Hi, I’m trying to code a LSTM autoencoder which receives inputs which are of variable-length. Here is the code:
import numpy as np
from numpy import array
from pprint import pprint
import copy
import random
import tensorflow as tf
from keras.models import Model
from keras.models import Sequential
from keras.layers import LSTM
from keras.layers import Dense
from keras.layers import RepeatVector
from keras.layers import TimeDistributed
from keras.utils import plot_model
from pdb import set_trace
FIXED_LENGTH_REPRESENTATION_SIZE = 10
def create_variable_length_data(n_inst):
data = []
for inst_idx in range(n_inst):
n_timestep = np.random.randint(1, high=10)
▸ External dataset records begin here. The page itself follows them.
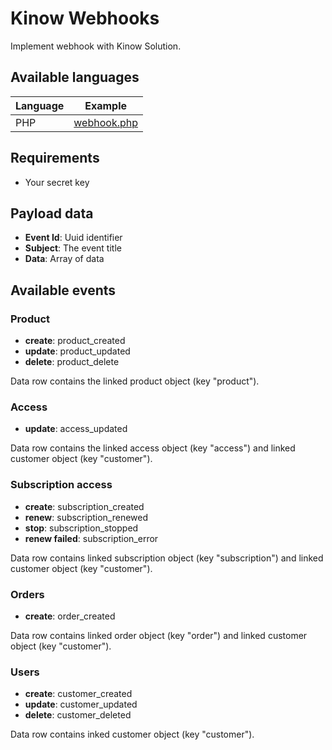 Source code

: # Kinow Webhooks

Implement webhook with Kinow Solution.

## Available languages

| Language  | Example  |
|---|---|
| PHP  |  [webhook.php](examples/webhook.php) |


## Requirements

- Your secret key

## Payload data

- **Event Id**: Uuid identifier
- **Subject**: The event title
- **Data**: Array of data

## Available events

### Product

- **create**: product_created
- **update**: product_updated
- **delete**: product_delete

Data row contains the linked product object (key "product").

### Access

- **update**: access_updated

Data row contains the linked access object (key "access") and linked customer object (key "customer").

### Subscription access

- **create**: subscription_created
- **renew**: subscription_renewed
- **stop**: subscription_stopped
- **renew failed**: subscription_error

Data row contains linked subscription object (key "subscription") and linked customer object (key "customer"). 

### Orders

- **create**: order_created

Data row contains linked order object (key "order") and linked customer object (key "customer").

### Users

- **create**: customer_created
- **update**: customer_updated
- **delete**: customer_deleted

Data row contains inked customer object (key "customer").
seq = np.random.rand(n_timestep).tolist()
data.append(seq)
return data
def build_base_lstm_model(n_timestep):
model = Sequential()
model.add(LSTM(FIXED_LENGTH_REPRESENTATION_SIZE, activation='relu', input_shape=(None,1)))
model.add(RepeatVector(n_timestep))
model.add(LSTM(FIXED_LENGTH_REPRESENTATION_SIZE, activation='relu', return_sequences=True))
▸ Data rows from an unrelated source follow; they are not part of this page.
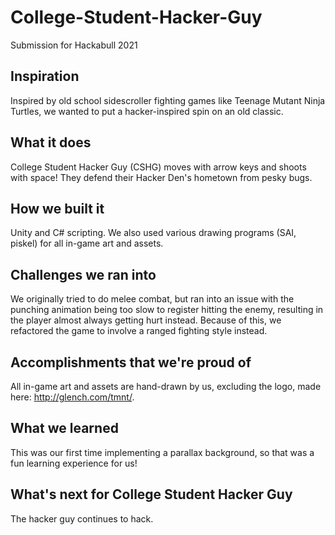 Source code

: # College-Student-Hacker-Guy
Submission for Hackabull 2021

## Inspiration
Inspired by old school sidescroller fighting games like Teenage Mutant Ninja Turtles, we wanted to put a hacker-inspired spin on an old classic. 

## What it does
College Student Hacker Guy (CSHG) moves with arrow keys and shoots with space! They defend their Hacker Den's hometown from pesky bugs. 

## How we built it
Unity and C# scripting. We also used various drawing programs (SAI, piskel) for all in-game art and assets. 

## Challenges we ran into
We originally tried to do melee combat, but ran into an issue with the punching animation being too slow to register hitting the enemy, resulting in the player almost always getting hurt instead. Because of this, we refactored the game to involve a ranged fighting style instead. 

## Accomplishments that we're proud of
All in-game art and assets are hand-drawn by us, excluding the logo, made here: http://glench.com/tmnt/. 

## What we learned
This was our first time implementing a parallax background, so that was a fun learning experience for us! 

## What's next for College Student Hacker Guy
The hacker guy continues to hack.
model.add(TimeDistributed(Dense(1)))
model.compile(optimizer='adam', loss='mse')
return model
class VariableLengthAutoencoderLSTM:
def __init__(self):
pass
def train(self, var_len_seq, n_epoch):
print("Train the variable-length LSTM autoencoder!")
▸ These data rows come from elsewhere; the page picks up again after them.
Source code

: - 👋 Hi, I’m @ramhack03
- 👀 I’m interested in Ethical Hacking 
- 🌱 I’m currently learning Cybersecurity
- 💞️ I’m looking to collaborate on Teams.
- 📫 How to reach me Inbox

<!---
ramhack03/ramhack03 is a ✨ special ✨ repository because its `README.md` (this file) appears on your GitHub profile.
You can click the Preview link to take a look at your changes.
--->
shuffled_var_len_seq = copy.deepcopy(var_len_seq)
curr_weights = None
for epoch_idx in range(n_epoch):
print("Epoch: %d" % (epoch_idx+1))
random.shuffle(shuffled_var_len_seq)
for seq_idx, seq in enumerate(shuffled_var_len_seq):
# reshape input into [samples, timesteps, features]
print(seq)
n_timestep = len(seq)
seq = np.array(seq)
seq = seq.reshape((1, n_timestep, 1))
if curr_weights is None:
model = build_base_lstm_model(n_timestep)
model.fit(seq, seq, epochs=2, verbose=0)
curr_weights = model.get_weights()
else:
model = build_base_lstm_model(n_timestep)
model.set_weights(curr_weights)
model.fit(seq, seq, epochs=2, verbose=0)
# set_trace()
curr_weights = model.get_weights()
self.model = model
def encode(self, var_len_seq):
print("Encode into fixed length representation after training!")
print(var_len_seq)
fixed_length_outputs = []
set_trace()
for seq in var_len_seq:
n_timestep = len(seq)
seq = np.array(seq)
seq = seq.reshape((1, n_timestep, 1))
model = build_base_lstm_model(n_timestep)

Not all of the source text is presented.